The Annoying Traits of Entrepreneurs From a Non-Entrepreneur’s Perspective - e27sg
http://www.e27.sg/2010/06/15/the-annoying-traits-of-entrepreneurs-from-a-non-entrepreneurs-perspective/

======
epochwolf
Let's look at my experience at a startup.

 _Tenacity – a.k.a nagging people day and night_

\- If a feature, no matter how large, took too long, it was time to nag. Like
adding google maps with those popup detail boxes, directions, and other things
to three screens without knowing javascript in a weekend.

\- Why am I wasting time reading documentation? (While I'm trying to learn a
new web framework and language at the same time)

 _Pivot-ability – Be agile, iterate, feedback and push forth._

\- Every wednesday for 4 months the guy would charge the design of the website
so drastically it was faster to start a new website from the beginning instead
of reusing code. (There was two or three exceptions to this, one of them being
the meeting was canceled)

\- Being responsible for the servers after the admin disappeared meant I was
on call 24/7 if something broke. (Thankfully, I was only called once on a
weekend to fix something.
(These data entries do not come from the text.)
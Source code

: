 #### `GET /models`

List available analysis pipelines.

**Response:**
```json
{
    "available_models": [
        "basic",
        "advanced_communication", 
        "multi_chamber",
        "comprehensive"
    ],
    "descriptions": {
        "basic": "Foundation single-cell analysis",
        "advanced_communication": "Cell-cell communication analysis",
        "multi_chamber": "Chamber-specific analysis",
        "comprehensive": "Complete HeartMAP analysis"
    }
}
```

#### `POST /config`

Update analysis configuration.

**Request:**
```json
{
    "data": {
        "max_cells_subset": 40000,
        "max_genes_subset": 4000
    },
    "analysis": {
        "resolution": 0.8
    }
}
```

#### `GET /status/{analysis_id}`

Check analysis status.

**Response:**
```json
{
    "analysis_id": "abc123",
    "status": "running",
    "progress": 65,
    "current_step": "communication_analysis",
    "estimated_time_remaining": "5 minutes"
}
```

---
Most of the problems could be handled during office
hours)

 _Inspiration - How exactly does one inspire their team?_

\- Biweekly talks questioning my enthusiasm for the project.

 _Perspiration – Working hard, burning the midnight oil, go without sleep for
few days_

\- Had to be in the office at 8am every morning so it looked like I was
working. I'm a morning person so it wasn't horrible for me but my coding
partner was a night owl and I doubt he slept while he was around.

\- Founder went on a vacation for a few days with his girlfriend. (Don't have
a problem with this.) A week later I was asked to add google maps integration
over the weekend after I'd been working 15 days without a break. I had put in
the most I'd ever done in my life, over 50 hours in 5 days. (I have a problem
with this.)

Yup... I wanted to kill someone.

All that said, I really valued my experience, however horrible it may have
been at the time. I learned an incredible amount about programming, system
administration, and protecting myself during freelance work. The partner I had
is now, several years later, my closest friend.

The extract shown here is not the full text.